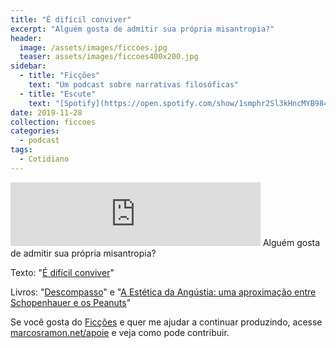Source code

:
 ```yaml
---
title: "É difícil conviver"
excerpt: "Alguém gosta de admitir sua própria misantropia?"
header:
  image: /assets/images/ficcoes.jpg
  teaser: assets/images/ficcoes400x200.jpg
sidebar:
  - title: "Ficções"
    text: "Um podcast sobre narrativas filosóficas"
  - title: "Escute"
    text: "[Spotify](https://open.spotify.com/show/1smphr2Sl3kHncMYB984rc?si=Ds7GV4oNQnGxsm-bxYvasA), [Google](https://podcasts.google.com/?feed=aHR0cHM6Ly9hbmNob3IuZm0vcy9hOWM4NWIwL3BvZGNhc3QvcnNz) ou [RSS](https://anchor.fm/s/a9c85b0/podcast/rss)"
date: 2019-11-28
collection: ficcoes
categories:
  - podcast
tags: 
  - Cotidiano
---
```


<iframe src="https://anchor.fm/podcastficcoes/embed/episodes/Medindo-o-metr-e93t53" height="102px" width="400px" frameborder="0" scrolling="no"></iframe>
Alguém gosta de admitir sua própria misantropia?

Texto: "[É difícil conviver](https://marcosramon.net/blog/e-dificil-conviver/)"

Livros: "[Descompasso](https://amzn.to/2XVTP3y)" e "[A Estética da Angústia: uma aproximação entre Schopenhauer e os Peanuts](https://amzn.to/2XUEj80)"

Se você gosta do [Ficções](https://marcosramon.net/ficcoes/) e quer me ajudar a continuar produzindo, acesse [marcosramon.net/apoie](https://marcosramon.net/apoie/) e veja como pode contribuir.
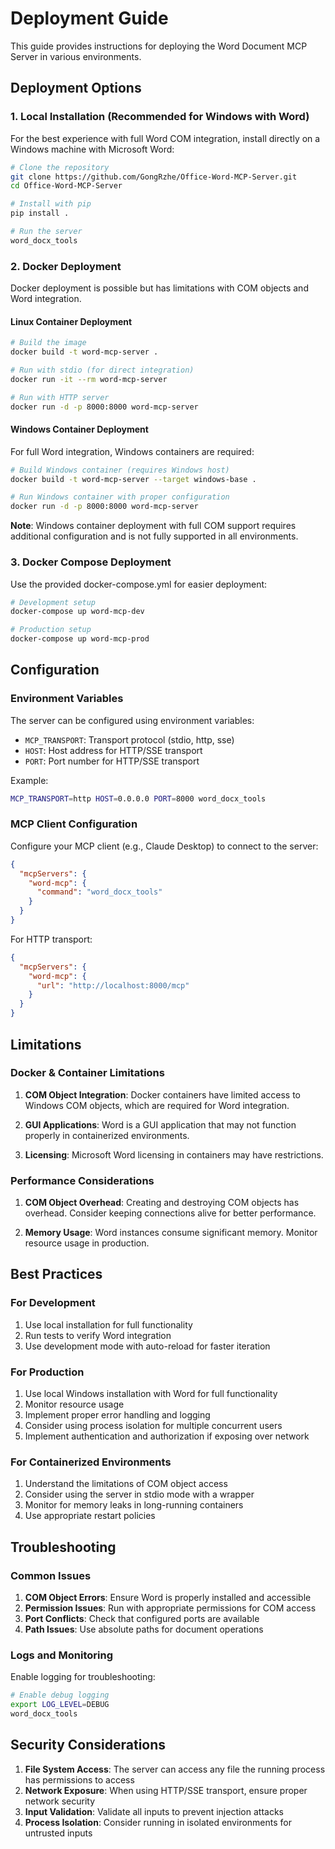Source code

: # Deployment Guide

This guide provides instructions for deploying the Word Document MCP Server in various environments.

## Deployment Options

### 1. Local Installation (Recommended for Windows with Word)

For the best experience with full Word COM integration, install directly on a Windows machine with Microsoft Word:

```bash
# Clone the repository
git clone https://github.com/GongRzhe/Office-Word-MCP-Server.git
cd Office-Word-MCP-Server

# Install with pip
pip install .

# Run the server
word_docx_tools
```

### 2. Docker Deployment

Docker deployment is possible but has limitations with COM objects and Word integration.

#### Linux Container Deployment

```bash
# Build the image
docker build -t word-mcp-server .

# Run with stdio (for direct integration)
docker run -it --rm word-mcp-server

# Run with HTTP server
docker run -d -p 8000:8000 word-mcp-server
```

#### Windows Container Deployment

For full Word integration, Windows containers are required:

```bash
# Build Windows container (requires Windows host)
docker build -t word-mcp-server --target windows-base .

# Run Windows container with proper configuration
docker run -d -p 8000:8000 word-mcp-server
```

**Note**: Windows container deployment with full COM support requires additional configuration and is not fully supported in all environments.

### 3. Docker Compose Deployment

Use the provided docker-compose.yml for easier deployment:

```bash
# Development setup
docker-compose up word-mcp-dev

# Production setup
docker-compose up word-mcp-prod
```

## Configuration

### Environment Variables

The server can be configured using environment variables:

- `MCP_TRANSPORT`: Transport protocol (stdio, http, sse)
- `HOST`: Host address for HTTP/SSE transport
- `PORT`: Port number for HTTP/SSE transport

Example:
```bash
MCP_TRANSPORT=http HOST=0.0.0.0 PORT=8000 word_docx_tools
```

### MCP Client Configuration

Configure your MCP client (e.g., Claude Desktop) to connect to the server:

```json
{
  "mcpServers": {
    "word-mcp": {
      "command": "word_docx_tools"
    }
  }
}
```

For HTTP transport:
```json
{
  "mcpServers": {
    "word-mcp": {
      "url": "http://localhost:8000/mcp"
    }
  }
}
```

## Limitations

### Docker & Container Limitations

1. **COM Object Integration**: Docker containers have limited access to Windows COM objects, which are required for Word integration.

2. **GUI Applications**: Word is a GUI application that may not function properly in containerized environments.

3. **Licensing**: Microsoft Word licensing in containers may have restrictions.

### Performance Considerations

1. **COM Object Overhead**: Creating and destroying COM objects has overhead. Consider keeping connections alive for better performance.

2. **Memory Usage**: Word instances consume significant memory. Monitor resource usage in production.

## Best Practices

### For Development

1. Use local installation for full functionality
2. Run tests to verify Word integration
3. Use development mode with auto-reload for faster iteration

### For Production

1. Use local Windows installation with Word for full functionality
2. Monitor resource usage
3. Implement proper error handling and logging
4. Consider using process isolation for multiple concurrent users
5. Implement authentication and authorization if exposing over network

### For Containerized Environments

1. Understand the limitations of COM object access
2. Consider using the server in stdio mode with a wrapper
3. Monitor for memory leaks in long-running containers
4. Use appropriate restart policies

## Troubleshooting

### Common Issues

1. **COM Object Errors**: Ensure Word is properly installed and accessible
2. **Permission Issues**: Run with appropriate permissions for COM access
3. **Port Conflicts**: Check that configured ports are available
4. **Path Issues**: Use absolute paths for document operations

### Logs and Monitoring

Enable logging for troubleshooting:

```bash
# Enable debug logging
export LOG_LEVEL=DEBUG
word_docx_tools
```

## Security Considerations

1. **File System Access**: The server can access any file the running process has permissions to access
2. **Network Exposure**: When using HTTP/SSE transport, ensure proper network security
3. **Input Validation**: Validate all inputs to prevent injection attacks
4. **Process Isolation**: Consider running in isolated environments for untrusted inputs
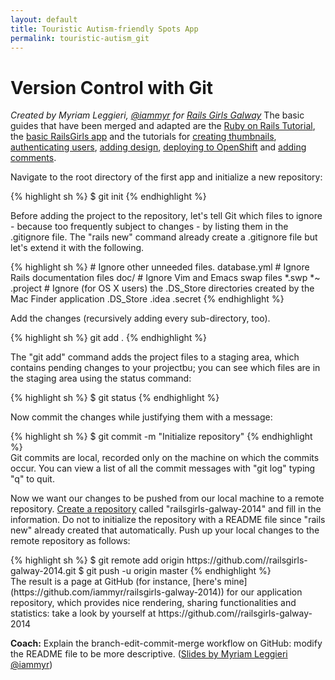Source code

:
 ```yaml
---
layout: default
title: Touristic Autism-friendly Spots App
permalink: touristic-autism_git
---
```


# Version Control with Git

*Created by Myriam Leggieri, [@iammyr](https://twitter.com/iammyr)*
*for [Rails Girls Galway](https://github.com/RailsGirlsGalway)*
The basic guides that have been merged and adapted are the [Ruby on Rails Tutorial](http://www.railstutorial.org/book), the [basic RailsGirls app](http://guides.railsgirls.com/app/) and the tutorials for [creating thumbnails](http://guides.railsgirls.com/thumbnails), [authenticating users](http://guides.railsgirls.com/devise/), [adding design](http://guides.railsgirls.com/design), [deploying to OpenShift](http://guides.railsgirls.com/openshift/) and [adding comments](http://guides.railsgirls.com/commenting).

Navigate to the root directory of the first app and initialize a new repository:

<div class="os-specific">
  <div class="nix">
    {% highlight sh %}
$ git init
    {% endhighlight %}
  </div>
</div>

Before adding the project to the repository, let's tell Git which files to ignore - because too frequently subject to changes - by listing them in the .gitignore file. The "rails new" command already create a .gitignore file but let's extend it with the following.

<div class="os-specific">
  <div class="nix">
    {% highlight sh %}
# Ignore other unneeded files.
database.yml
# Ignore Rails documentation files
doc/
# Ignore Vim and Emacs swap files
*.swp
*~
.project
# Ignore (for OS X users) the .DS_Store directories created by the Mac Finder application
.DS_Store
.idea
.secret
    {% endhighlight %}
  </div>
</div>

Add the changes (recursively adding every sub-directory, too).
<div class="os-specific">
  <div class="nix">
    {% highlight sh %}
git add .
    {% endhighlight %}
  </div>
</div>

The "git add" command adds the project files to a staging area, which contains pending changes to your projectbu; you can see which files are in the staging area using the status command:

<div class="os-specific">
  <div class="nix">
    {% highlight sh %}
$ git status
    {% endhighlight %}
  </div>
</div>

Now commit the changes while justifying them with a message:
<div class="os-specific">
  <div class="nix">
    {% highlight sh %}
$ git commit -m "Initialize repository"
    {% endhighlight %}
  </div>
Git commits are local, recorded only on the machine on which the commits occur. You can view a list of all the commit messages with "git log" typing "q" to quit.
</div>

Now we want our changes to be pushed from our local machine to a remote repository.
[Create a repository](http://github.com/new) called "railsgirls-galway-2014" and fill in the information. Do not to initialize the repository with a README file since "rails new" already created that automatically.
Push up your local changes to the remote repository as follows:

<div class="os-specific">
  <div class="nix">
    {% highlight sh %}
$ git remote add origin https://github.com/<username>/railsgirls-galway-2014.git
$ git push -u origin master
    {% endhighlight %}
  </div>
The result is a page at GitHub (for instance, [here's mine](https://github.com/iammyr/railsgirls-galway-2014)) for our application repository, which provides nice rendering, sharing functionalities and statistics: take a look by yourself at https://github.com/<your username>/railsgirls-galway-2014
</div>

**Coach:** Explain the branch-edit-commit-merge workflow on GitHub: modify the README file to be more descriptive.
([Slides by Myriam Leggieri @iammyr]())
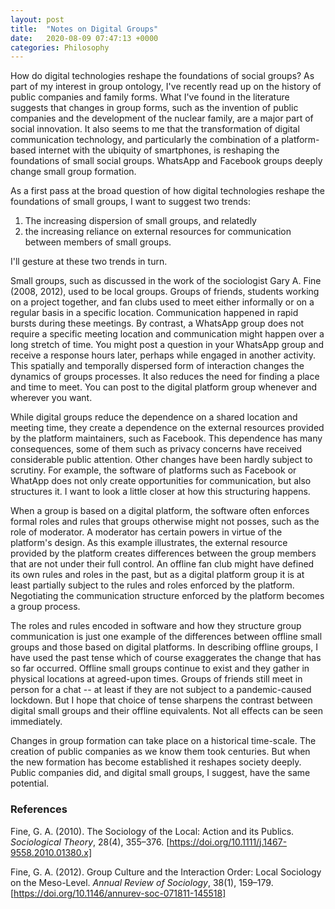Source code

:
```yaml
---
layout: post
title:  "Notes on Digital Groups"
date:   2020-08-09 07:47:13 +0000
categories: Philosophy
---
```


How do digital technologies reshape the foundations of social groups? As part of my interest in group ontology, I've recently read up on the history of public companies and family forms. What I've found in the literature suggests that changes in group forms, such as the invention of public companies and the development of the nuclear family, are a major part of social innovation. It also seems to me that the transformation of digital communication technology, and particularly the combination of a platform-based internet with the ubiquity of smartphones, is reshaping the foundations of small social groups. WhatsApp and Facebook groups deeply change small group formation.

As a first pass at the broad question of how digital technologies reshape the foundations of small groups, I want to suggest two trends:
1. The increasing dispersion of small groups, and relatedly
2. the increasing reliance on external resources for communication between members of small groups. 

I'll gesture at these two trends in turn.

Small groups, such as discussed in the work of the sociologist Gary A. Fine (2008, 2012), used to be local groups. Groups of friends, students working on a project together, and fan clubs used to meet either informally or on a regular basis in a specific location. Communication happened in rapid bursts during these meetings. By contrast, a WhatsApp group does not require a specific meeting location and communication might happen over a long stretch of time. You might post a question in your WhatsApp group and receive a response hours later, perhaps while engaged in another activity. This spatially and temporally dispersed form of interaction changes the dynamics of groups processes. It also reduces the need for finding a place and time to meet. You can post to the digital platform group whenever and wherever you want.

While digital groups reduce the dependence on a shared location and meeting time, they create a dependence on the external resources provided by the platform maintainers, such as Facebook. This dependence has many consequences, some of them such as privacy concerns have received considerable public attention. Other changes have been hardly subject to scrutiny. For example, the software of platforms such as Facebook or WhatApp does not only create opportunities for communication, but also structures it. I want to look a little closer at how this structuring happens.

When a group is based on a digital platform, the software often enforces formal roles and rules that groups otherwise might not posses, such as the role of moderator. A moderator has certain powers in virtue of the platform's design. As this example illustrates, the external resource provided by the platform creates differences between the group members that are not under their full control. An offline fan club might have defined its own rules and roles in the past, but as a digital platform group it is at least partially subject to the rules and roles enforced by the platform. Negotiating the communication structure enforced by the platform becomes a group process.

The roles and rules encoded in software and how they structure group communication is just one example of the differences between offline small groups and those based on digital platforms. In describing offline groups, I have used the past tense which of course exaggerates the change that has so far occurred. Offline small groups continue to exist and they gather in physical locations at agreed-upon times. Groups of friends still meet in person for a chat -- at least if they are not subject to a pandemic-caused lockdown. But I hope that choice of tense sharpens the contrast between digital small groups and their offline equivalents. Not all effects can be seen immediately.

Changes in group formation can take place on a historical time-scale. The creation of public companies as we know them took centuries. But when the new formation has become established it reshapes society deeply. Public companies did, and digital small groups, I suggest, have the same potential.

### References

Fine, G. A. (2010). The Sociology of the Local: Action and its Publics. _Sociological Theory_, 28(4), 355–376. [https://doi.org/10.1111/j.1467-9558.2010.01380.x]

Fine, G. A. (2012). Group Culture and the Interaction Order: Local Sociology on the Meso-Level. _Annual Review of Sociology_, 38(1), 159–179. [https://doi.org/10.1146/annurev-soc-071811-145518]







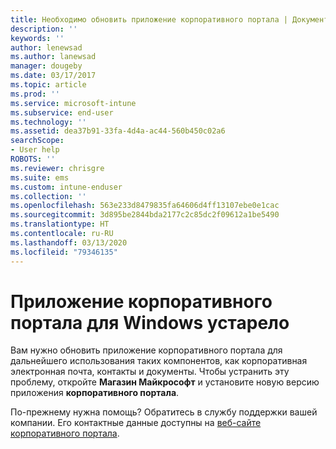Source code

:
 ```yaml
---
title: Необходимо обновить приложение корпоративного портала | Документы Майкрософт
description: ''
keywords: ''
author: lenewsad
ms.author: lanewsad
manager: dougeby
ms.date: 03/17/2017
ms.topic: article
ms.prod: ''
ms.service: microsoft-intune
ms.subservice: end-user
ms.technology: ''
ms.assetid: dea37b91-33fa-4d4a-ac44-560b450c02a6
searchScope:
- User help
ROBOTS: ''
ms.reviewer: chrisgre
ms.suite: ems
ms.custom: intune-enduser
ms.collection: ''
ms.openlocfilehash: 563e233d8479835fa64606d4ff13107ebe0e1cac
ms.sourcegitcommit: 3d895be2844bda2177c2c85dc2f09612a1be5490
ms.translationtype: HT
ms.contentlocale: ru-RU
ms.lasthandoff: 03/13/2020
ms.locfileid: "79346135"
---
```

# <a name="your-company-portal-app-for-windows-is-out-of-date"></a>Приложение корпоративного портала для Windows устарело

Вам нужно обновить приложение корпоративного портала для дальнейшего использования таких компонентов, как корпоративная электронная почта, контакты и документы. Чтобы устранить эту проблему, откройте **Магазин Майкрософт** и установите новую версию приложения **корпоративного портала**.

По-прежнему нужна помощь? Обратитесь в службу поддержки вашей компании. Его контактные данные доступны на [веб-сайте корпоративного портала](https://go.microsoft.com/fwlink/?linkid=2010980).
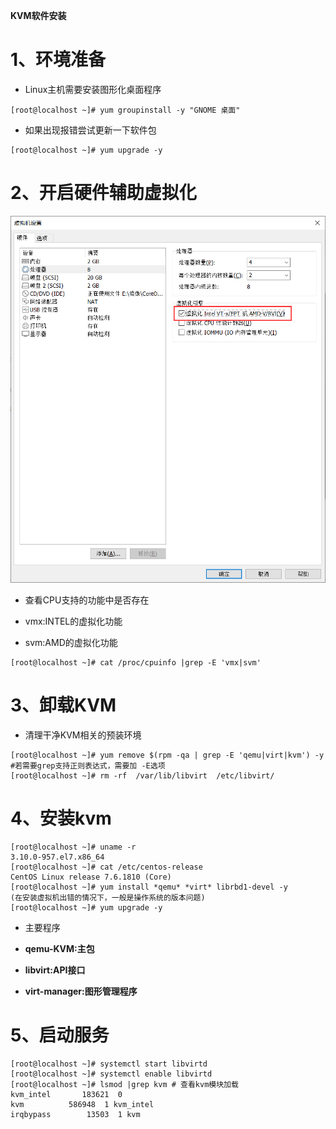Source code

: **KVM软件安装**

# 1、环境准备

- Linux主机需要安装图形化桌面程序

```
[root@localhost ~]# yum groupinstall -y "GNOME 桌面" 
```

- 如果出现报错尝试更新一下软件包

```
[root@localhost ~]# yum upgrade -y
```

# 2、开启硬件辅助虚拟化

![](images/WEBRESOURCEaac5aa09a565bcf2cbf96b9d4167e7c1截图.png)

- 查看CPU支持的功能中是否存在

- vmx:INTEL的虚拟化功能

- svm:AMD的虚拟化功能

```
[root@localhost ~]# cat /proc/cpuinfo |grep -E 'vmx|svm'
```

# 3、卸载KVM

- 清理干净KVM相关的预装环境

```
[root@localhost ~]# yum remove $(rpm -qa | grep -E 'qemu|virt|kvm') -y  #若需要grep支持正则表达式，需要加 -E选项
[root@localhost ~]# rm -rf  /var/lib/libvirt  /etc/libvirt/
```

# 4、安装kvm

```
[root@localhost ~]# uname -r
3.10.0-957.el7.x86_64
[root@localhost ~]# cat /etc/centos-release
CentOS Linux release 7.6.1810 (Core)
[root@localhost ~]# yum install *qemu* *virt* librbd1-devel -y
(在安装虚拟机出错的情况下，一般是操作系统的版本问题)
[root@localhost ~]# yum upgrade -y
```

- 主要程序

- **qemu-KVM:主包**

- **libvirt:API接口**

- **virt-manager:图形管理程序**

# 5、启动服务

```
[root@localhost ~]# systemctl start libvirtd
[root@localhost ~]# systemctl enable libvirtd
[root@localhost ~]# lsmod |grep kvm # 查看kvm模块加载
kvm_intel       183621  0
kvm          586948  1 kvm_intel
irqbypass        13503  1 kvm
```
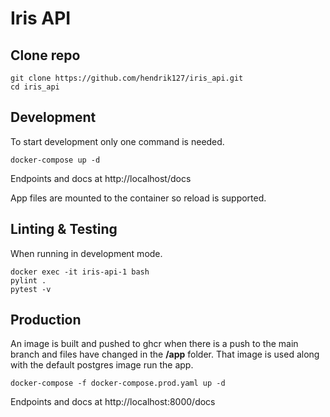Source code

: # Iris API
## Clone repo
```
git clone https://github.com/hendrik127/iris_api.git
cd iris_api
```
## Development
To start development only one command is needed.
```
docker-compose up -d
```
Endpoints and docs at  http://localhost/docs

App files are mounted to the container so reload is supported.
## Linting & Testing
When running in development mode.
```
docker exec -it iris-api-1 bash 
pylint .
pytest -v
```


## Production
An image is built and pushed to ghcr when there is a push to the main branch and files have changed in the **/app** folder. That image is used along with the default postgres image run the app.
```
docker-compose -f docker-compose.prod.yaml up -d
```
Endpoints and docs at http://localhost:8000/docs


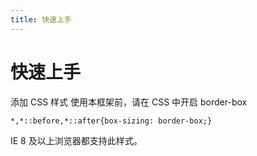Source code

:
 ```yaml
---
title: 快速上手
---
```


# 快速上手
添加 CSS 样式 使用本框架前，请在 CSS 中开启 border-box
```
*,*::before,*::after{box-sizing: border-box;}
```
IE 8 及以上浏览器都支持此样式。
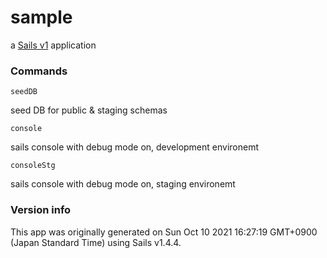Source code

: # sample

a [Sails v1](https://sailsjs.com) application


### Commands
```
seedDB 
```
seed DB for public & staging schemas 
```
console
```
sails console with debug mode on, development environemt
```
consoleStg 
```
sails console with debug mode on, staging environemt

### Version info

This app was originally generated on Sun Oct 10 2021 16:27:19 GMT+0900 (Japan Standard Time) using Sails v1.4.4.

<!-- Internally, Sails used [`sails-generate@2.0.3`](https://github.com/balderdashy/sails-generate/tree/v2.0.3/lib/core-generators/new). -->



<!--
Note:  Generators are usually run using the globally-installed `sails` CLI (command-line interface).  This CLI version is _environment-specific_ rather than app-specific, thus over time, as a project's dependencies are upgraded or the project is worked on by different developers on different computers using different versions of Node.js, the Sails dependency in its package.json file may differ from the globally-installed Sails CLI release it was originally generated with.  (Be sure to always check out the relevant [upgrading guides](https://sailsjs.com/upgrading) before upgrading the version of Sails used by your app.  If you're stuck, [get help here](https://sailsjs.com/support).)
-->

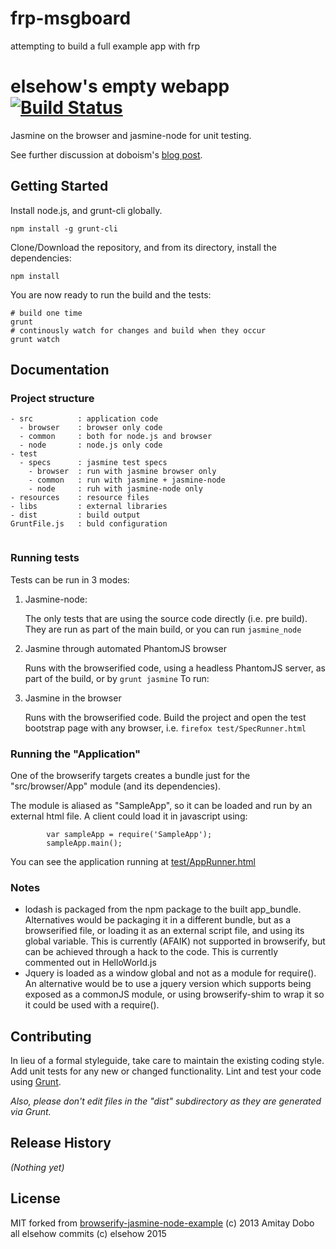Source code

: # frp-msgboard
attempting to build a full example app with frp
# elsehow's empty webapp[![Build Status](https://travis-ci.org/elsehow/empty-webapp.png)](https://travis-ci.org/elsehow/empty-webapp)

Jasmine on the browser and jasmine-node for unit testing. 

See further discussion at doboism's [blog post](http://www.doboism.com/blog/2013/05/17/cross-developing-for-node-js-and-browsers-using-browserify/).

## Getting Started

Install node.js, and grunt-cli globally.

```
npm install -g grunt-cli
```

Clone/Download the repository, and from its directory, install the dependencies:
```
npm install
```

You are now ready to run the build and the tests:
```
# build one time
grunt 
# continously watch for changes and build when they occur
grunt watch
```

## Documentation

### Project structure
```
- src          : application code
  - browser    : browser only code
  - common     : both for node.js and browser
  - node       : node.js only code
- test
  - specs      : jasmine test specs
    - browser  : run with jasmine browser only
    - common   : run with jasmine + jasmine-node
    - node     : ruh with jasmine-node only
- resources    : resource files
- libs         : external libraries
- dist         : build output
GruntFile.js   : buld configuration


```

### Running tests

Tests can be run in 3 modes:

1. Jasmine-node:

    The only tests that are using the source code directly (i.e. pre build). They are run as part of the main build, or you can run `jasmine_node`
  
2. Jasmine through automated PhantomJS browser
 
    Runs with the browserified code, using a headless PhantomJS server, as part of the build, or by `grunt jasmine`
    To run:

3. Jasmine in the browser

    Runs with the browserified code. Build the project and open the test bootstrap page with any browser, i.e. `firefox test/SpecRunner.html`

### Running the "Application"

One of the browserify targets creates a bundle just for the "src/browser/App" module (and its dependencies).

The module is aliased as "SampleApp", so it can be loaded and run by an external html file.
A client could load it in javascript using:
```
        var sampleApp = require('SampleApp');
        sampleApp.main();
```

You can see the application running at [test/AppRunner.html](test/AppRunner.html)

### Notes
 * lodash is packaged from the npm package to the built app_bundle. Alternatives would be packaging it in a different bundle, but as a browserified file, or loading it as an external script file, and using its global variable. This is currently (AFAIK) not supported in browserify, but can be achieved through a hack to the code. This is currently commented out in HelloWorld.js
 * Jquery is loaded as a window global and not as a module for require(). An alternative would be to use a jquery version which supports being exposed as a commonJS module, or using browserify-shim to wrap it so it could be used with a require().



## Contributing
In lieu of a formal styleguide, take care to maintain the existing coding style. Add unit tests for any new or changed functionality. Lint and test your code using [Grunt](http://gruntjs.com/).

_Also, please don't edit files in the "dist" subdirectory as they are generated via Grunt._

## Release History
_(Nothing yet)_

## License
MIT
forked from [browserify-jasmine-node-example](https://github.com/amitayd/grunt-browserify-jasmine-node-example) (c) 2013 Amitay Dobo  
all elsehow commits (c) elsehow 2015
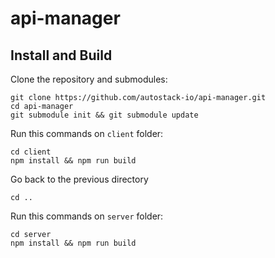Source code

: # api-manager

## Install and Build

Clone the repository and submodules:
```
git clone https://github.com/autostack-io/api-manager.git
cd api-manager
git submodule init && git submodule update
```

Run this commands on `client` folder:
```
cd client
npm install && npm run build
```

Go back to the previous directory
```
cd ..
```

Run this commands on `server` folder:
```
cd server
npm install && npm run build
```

☆ ☆ ☆ ☆ ☆ ☆ ☆

Which lines of the data contain the string "memory"? Copy each one.

2. **Memory Usage**: Word instances consume significant memory. Monitor resource usage in production.
3. Monitor for memory leaks in long-running containers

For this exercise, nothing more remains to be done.